Writes Mitch Kapor on his “interpersonal information manager” codenamed Chandler:

We are trying to level the playing field by giving small & medium organizations collaborative tools which are as good as what large companies have had. We think we can do this in a way which doesn’t have the administrative burden of Notes or Exchange. We’re trying to be faithful to the original spirit of the personal computer — empowerment through decentralization.

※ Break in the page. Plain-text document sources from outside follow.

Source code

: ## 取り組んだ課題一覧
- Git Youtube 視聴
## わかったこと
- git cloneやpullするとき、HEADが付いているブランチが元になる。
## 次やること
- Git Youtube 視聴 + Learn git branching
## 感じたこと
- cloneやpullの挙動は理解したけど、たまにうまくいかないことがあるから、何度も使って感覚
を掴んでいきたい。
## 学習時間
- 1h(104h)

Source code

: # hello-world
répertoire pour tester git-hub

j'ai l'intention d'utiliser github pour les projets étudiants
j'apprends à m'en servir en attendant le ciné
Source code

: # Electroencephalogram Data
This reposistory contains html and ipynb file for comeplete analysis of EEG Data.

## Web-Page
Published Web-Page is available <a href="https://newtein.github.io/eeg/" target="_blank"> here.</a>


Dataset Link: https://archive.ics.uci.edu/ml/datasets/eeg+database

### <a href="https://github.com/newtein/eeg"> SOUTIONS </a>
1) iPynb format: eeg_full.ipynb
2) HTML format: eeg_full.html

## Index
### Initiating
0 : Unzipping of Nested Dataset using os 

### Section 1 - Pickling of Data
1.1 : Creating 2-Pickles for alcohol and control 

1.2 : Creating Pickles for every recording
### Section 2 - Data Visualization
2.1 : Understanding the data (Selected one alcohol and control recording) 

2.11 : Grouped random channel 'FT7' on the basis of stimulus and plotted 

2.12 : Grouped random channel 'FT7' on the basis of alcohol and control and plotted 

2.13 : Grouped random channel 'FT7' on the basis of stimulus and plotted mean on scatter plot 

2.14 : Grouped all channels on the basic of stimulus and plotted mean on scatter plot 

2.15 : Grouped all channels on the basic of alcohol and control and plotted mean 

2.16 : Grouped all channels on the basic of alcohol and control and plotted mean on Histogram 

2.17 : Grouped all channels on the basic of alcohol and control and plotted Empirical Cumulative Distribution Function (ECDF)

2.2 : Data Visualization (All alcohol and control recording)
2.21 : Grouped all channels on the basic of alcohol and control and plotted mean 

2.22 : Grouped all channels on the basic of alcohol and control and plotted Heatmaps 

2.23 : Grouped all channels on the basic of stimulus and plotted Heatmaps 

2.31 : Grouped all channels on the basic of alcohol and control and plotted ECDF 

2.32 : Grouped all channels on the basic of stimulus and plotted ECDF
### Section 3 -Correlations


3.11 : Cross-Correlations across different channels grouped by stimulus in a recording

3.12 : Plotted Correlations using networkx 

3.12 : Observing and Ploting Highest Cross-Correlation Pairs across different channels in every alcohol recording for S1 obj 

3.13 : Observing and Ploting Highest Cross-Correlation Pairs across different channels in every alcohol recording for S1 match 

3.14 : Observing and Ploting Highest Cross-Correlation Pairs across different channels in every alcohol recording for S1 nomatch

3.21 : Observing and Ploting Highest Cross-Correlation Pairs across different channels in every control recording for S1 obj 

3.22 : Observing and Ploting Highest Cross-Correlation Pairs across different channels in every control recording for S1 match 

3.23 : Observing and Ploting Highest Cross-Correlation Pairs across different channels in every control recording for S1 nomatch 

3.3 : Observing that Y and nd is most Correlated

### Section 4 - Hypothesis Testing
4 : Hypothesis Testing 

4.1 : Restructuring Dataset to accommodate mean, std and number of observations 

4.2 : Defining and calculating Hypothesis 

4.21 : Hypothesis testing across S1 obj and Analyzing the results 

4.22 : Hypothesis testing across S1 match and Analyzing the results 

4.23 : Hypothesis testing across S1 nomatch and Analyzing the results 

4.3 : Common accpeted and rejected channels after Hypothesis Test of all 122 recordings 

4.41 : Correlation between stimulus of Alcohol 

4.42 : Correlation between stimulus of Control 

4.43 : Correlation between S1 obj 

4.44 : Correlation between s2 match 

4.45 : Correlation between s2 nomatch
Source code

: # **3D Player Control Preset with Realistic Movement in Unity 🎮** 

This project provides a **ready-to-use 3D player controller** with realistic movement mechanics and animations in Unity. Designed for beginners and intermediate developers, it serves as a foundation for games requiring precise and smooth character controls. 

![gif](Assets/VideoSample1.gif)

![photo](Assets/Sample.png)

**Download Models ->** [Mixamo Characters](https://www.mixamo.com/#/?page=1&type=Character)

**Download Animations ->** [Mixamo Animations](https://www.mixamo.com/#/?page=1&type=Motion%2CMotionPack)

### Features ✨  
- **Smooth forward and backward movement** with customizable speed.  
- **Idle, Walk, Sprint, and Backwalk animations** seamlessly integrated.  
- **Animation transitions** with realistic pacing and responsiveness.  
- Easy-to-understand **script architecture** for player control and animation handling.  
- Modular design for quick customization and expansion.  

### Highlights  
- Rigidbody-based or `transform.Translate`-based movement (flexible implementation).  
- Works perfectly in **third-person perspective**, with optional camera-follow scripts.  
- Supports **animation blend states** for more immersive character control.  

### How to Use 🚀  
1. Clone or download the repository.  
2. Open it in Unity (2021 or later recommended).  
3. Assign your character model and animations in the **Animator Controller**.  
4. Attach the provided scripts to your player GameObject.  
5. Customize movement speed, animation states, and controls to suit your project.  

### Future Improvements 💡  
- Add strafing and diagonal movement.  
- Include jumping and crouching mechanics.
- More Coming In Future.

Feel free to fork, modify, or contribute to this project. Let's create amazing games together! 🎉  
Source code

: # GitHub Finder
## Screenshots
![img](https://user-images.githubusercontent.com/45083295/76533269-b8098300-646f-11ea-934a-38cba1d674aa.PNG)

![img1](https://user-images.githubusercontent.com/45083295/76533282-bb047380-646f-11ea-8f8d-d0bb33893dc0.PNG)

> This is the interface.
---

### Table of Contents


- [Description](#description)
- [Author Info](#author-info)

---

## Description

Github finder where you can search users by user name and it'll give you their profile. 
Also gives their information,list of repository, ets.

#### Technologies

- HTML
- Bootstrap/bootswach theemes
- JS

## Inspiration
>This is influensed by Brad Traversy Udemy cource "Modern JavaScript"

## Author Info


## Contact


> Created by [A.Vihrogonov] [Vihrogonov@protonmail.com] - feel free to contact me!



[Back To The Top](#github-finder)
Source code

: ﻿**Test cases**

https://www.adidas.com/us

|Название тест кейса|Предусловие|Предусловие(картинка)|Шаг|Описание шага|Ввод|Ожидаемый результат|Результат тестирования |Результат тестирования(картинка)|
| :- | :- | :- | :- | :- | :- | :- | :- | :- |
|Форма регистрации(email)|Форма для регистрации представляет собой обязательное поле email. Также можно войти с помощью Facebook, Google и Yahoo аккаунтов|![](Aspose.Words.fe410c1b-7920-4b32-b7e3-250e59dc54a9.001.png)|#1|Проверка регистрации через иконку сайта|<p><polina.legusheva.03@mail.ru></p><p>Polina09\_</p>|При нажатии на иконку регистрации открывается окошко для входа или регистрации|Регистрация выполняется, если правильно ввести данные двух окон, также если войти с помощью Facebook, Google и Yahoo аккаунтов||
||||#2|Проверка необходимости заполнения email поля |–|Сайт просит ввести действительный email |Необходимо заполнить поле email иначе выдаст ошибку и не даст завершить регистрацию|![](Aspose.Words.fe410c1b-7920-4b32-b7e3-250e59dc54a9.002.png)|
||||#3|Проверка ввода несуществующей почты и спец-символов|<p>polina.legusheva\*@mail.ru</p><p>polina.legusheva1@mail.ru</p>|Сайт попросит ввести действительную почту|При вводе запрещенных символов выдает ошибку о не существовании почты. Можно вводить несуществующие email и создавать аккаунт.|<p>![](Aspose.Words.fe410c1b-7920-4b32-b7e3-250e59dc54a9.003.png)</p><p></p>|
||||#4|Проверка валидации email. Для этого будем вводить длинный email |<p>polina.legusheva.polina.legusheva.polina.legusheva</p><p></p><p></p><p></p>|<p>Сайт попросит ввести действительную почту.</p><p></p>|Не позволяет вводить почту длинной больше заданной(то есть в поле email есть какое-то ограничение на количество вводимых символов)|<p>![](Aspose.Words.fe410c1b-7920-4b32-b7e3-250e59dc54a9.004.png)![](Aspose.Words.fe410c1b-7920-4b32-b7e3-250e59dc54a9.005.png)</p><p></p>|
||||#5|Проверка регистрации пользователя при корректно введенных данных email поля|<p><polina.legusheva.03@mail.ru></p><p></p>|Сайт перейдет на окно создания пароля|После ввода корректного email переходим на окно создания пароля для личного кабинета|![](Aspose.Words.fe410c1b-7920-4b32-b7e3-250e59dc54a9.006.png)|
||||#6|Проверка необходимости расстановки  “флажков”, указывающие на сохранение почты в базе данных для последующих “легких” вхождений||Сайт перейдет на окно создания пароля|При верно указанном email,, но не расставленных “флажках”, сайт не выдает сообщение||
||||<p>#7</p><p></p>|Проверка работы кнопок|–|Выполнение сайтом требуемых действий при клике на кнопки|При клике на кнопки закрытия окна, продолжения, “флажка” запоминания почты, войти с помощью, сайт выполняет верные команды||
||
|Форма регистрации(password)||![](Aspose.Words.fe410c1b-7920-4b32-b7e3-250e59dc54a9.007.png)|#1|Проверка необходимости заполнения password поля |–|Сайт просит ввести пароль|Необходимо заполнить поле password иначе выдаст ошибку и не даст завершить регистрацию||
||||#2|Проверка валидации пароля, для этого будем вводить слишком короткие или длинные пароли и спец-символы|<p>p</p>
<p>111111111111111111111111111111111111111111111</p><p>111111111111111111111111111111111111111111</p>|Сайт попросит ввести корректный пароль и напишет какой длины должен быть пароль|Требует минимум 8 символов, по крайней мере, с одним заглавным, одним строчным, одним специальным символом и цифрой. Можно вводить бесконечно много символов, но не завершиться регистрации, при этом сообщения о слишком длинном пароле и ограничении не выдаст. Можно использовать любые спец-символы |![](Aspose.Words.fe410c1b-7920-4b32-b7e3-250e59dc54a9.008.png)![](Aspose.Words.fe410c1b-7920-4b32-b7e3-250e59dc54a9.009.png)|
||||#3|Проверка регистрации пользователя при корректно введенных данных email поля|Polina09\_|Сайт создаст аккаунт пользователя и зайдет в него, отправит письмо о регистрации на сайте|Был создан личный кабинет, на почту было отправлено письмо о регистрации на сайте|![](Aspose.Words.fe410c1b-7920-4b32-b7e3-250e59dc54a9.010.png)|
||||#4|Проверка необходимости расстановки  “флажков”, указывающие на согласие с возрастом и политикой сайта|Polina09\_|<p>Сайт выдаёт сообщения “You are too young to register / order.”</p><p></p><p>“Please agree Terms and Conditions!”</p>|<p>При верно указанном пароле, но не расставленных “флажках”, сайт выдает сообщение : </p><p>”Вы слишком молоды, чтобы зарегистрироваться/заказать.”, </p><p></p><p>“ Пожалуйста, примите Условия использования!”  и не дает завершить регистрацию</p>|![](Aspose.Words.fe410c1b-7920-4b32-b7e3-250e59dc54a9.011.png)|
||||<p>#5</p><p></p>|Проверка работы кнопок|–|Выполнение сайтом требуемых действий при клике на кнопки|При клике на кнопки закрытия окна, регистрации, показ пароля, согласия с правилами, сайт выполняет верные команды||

If Chandler gets initial traction, then perhaps with another turn of the wheel it will grow up, much as Linux did over the course of quite a few years to become an enterprise-class product. So, in this sense, it’s a potential long-term threat, just as Linux emerged as competition for Microsoft in the server market. If I were Microsoft, I’d be worried about open source in general, not about losing Outlook/Exchange market share any time soon. With or without OSAF, I believe all of the applications in Office will be commoditized with equivalent free versions. I can see it happening . It’s not quite there yet but I bet it will be. I’m imagining there are teams of programs around the world working on this at this very moment. In a few years generic PC’s will come with a free, competent office suite bundled. That will challenge Microsoft’s hegemony in desktop applications.

A design note:

Chandler will represent chunks of information as items, much as Agenda did. An item may consist of an email, an appointment, a contact. It can also be a document. An item can be thought of us having a body and a set of attributes (or meta-data).

Views are formed (logically) by specifying a query and running that query against the repository of all items. As in Agenda, an item can appear in more than one view. This is the underlying mechanism by which we will do the equivalent of “virtual folders”.

Views can be of a single item type, e.g., email, or than can be of mixed types, e.g., all items relating to a single subject, regardless of whether they are emails, attachments, contacts, or appointments.

Every item in the system will have a unique URI, so it is referenceable, both from the user’s own machine and remotely.

Items can be linked in arbitrary ways as well.

Whereas Agenda was limited to a single hierarchy of categories (equivalent to attributes), in Chandler we are using an RDF-compliant schema as the backbone. It will come with a basic schema for PIM’s and it will be extensible, although we are still thinking about how extensible it will be, e.g., in terms of interoperability between different schemas.

Adds Nick Denton: “Outlook is the one piece of software, apart from an internet browser, I can’t do without. But it’s a painful dependence: the data file, full of email and contact details, is so huge that I can’t even back it up onto CD; when I last had a hard drive problem, the entire file was unrecoverable; and searching within Outlook is ludicrously slow. Microsoft is highly vulnerable in personal information management. The lock it has on wordprocessing and spreadsheets is to do with users’ need to exchange files; compatibility is everything; and users won’t go on a limb by trying new software. That protection does not apply to Microsoft Outlook.”